--- START ---

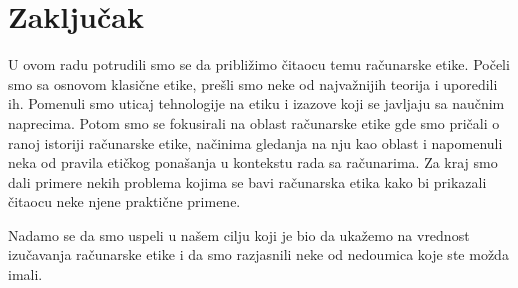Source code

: \documentclass[a4paper]{article}
\begin{document}
\section{Zaključak}
\label{sec:zakljucak}

U ovom radu potrudili smo se da približimo čitaocu temu računarske etike. Počeli smo sa osnovom klasične etike, prešli smo neke od najvažnijih teorija i uporedili ih. Pomenuli smo uticaj tehnologije na etiku i izazove koji se javljaju sa naučnim naprecima.
Potom smo se fokusirali na oblast računarske etike gde smo pričali o ranoj istoriji računarske etike, načinima gledanja na nju kao oblast i napomenuli neka od pravila etičkog ponašanja u kontekstu rada sa računarima. Za kraj smo dali primere nekih problema kojima se bavi računarska etika kako bi prikazali čitaocu neke njene praktične primene.

Nadamo se da smo uspeli u našem cilju koji je bio da ukažemo na vrednost izučavanja računarske etike i da smo razjasnili neke od nedoumica koje ste možda imali.

\appendix
 


\appendix
\end{document}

--- END ---

Work task:
All lines that hold the word "čitaocu" should be copied from the data.

Output for this exercise:
U ovom radu potrudili smo se da približimo čitaocu temu računarske etike. Počeli smo sa osnovom klasične etike, prešli smo neke od najvažnijih teorija i uporedili ih. Pomenuli smo uticaj tehnologije na etiku i izazove koji se javljaju sa naučnim naprecima.
Potom smo se fokusirali na oblast računarske etike gde smo pričali o ranoj istoriji računarske etike, načinima gledanja na nju kao oblast i napomenuli neka od pravila etičkog ponašanja u kontekstu rada sa računarima. Za kraj smo dali primere nekih problema kojima se bavi računarska etika kako bi prikazali čitaocu neke njene praktične primene.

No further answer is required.